Length of stay and unnecessary antibiotic use are not formal outcomes in the evidence on Kurin Lock

3.8 Length of stay and unnecessary antibiotic use are not formal outcomes in the evidence on Kurin Lock. So, data for these parameters were taken from other sources, based on false-positive tests. The length of stay was taken from a US emergency department setting (Skoglund 2019). The length of stay for a person with a true negative blood culture in an emergency department was 5 days, and was 7 days for people with a false-positive blood culture and 9 days for people with true positive blood culture. The probability of starting antibiotics and the choice of antibiotic (vancomycin) were also from this paper. The underlying bacteraemia risk was from US data and was assumed to be 7.4%.

There is some evidence of cost savings in the UK but there are limitations to this data

3.9 Atta (2022) and Parsons (2023) based their projected cost savings on the results from Alahmadi 2010, which investigated the costs associated with false-positive blood cultures in a hospital in Northern Ireland, rather than collecting resource use data during the trials. Alahmadi (2010) found there was a cost saving of about £5,000 per contaminated blood culture. The EAG considered that this result was driven by the high proportion of people in the Alahmadi study who were in an intensive care unit, where bed day costs are usually higher than in other hospital settings. This suggested that the cost savings may be overestimated in the Atta (2022) and Parsons (2023) studies. The baseline contamination rate is from Atta (2022) for the company base case. For full details of the cost evidence, see section 4 of the assessment report in the supporting documents.

The EAG changed the decision model parameters to make it more appropriate for decision making

3.10 The EAG agreed with all the clinical parameters in the company model apart from the choice of antibiotic. Clinical experts noted that in practice a wide range of antibiotics may be given. The EAG selected gentamycin for the economic analysis. The change in antibiotic in the EAG model did not have a significant impact on the cost savings of implementing Kurin Lock compared with the company model.

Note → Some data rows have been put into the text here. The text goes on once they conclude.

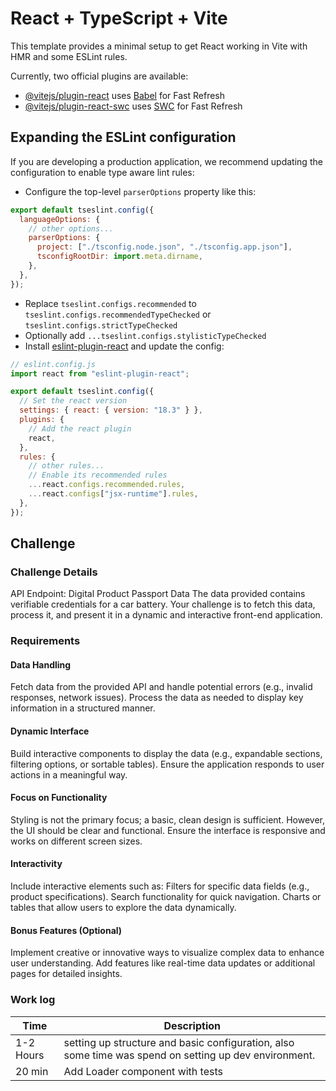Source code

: # React + TypeScript + Vite

This template provides a minimal setup to get React working in Vite with HMR and some ESLint rules.

Currently, two official plugins are available:

- [@vitejs/plugin-react](https://github.com/vitejs/vite-plugin-react/blob/main/packages/plugin-react/README.md) uses [Babel](https://babeljs.io/) for Fast Refresh
- [@vitejs/plugin-react-swc](https://github.com/vitejs/vite-plugin-react-swc) uses [SWC](https://swc.rs/) for Fast Refresh

## Expanding the ESLint configuration

If you are developing a production application, we recommend updating the configuration to enable type aware lint rules:

- Configure the top-level `parserOptions` property like this:

```js
export default tseslint.config({
  languageOptions: {
    // other options...
    parserOptions: {
      project: ["./tsconfig.node.json", "./tsconfig.app.json"],
      tsconfigRootDir: import.meta.dirname,
    },
  },
});
```

- Replace `tseslint.configs.recommended` to `tseslint.configs.recommendedTypeChecked` or `tseslint.configs.strictTypeChecked`
- Optionally add `...tseslint.configs.stylisticTypeChecked`
- Install [eslint-plugin-react](https://github.com/jsx-eslint/eslint-plugin-react) and update the config:

```js
// eslint.config.js
import react from "eslint-plugin-react";

export default tseslint.config({
  // Set the react version
  settings: { react: { version: "18.3" } },
  plugins: {
    // Add the react plugin
    react,
  },
  rules: {
    // other rules...
    // Enable its recommended rules
    ...react.configs.recommended.rules,
    ...react.configs["jsx-runtime"].rules,
  },
});
```

## Challenge

### Challenge Details

API Endpoint: Digital Product Passport Data
The data provided contains verifiable credentials for a car battery. Your challenge is to fetch this data, process it, and present it in a dynamic and interactive front-end application.

### Requirements

#### Data Handling

Fetch data from the provided API and handle potential errors (e.g., invalid responses, network issues).
Process the data as needed to display key information in a structured manner.

#### Dynamic Interface

Build interactive components to display the data (e.g., expandable sections, filtering options, or sortable tables).
Ensure the application responds to user actions in a meaningful way.

#### Focus on Functionality

Styling is not the primary focus; a basic, clean design is sufficient. However, the UI should be clear and functional.
Ensure the interface is responsive and works on different screen sizes.

#### Interactivity

Include interactive elements such as:
Filters for specific data fields (e.g., product specifications).
Search functionality for quick navigation.
Charts or tables that allow users to explore the data dynamically.

#### Bonus Features (Optional)

Implement creative or innovative ways to visualize complex data to enhance user understanding.
Add features like real-time data updates or additional pages for detailed insights.

### Work log

| Time      | Description                                                                                           |
| --------- | ----------------------------------------------------------------------------------------------------- |
| 1-2 Hours | setting up structure and basic configuration, also some time was spend on setting up dev environment. |
| 20 min    | Add Loader component with tests                                                                       |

3.11 The most significant change to the decision model was the change of the hospital stay cost. The daily hospital costs in the company base case weighted for the population in the emergency department was £881. This uses a daily cost of a short stay from patient-level data for 1 NHS trust. The EAG considered the hospital stay costs to be high and used an alternative approach to calculate them. It applied a non-elective short stay cost for the first day of admission. For subsequent days, it calculated excess stay costs in line with approaches used previously in NICE assessment reports. This resulted in £1,044 for the first day of admission and £377 daily for the rest of the stay, weighted for the population.

The EAG's changes to the model make Kurin Lock less cost saving

3.12 The EAG base case resulted in a cost saving of £8 per person when using Kurin Lock, whereas the company model reported a cost saving of £73. A probabilistic sensitivity analysis using a 20% variance on the EAG base case showed a 62% probability of Kurin Lock being cost saving. A one-way sensitivity analysis showed that the length and cost of stay, rate of blood culture contamination at baseline and reduction in rate of blood culture contamination from using Kurin Lock all have the potential to make Kurin Lock cost incurring or cost neutral. The results from the sensitivity analysis indicate that at baseline contamination rates of less than 3%, there is low probability of Kurin Lock being cost saving. Contamination rates of more than 9% have a high probability of Kurin Lock being cost saving. The sensitivity analysis (see section 11 of the assessment report in the supporting documents) demonstrated that many factors can influence the cost saving potential of Kurin Lock, and this reflects the uncertainty in the savings in different scenarios.